» **TASK DESCRIPTION**: Among the lines of data below, reproduce only those from the one with "# Features: Composable and Reusable Learning" through the one with "Then we measure something quantitative...", exactly as they stand, both ends included.

» **SUPPLIED DATA**:
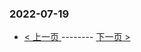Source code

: ### 2022-07-19 
 

- [ < 上一页 ](https://github.com/able8/weibo-hot-record/blob/master/2022-07-18.md) -------- [ 下一页 > ](https://github.com/able8/weibo-hot-record/blob/master/2022-07-20.md)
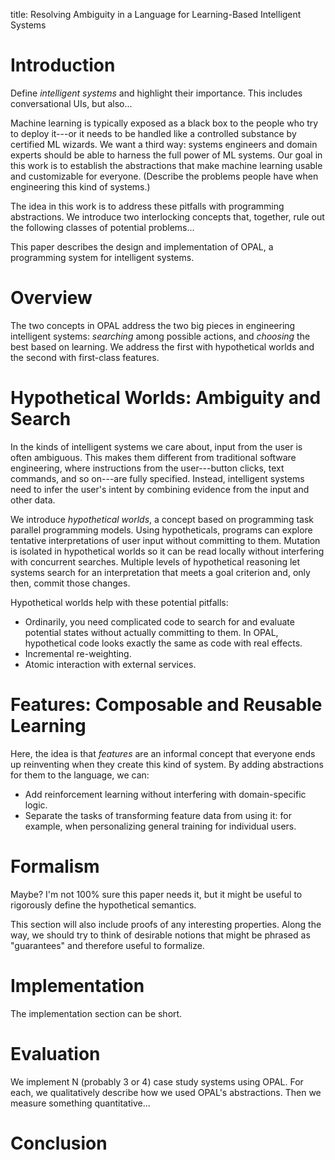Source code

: title: Resolving Ambiguity in a Language for Learning-Based Intelligent Systems

# Introduction

Define *intelligent systems* and highlight their importance. This includes conversational UIs, but also...

Machine learning is typically exposed as a black box to the people who try to deploy it---or it needs to be handled like a controlled substance by certified ML wizards.
We want a third way: systems engineers and domain experts should be able to harness the full power of ML systems.
Our goal in this work is to establish the abstractions that make machine learning usable and customizable for everyone.
(Describe the problems people have when engineering this kind of systems.)

The idea in this work is to address these pitfalls with programming abstractions. We introduce two interlocking concepts that, together, rule out the following classes of potential problems...

This paper describes the design and implementation of OPAL, a programming system for intelligent systems.

# Overview

The two concepts in OPAL address the two big pieces in engineering intelligent systems: *searching* among possible actions, and *choosing* the best based on learning.
We address the first with hypothetical worlds and the second with first-class features.

# Hypothetical Worlds: Ambiguity and Search

In the kinds of intelligent systems we care about, input from the user is often ambiguous.
This makes them different from traditional software engineering, where instructions from the user---button clicks, text commands, and so on---are fully specified.
Instead, intelligent systems need to infer the user's intent by combining evidence from the input and other data.

We introduce *hypothetical worlds*, a concept based on programming task parallel programming models.
Using hypotheticals, programs can explore tentative interpretations of user input without committing to them.
Mutation is isolated in hypothetical worlds so it can be read locally without interfering with concurrent searches.
Multiple levels of hypothetical reasoning let systems search for an interpretation that meets a goal criterion and, only then, commit those changes.

Hypothetical worlds help with these potential pitfalls:

- Ordinarily, you need complicated code to search for and evaluate potential states without actually committing to them. In OPAL, hypothetical code looks exactly the same as code with real effects.
- Incremental re-weighting.
- Atomic interaction with external services.

# Features: Composable and Reusable Learning

Here, the idea is that *features* are an informal concept that everyone ends up reinventing when they create this kind of system.
By adding abstractions for them to the language, we can:

- Add reinforcement learning without interfering with domain-specific logic.
- Separate the tasks of transforming feature data from using it: for example, when personalizing general training for individual users.

# Formalism

Maybe? I'm not 100% sure this paper needs it, but it might be useful to rigorously define the hypothetical semantics.

This section will also include proofs of any interesting properties. Along the way, we should try to think of desirable notions that might be phrased as "guarantees" and therefore useful to formalize.

# Implementation

The implementation section can be short.

# Evaluation

We implement N (probably 3 or 4) case study systems using OPAL.
For each, we qualitatively describe how we used OPAL's abstractions.
Then we measure something quantitative...

# Conclusion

» **RESPONSE AREA**:
# Features: Composable and Reusable Learning

Here, the idea is that *features* are an informal concept that everyone ends up reinventing when they create this kind of system.
By adding abstractions for them to the language, we can:

- Add reinforcement learning without interfering with domain-specific logic.
- Separate the tasks of transforming feature data from using it: for example, when personalizing general training for individual users.

# Formalism

Maybe? I'm not 100% sure this paper needs it, but it might be useful to rigorously define the hypothetical semantics.

This section will also include proofs of any interesting properties. Along the way, we should try to think of desirable notions that might be phrased as "guarantees" and therefore useful to formalize.

# Implementation

The implementation section can be short.

# Evaluation

We implement N (probably 3 or 4) case study systems using OPAL.
For each, we qualitatively describe how we used OPAL's abstractions.
Then we measure something quantitative...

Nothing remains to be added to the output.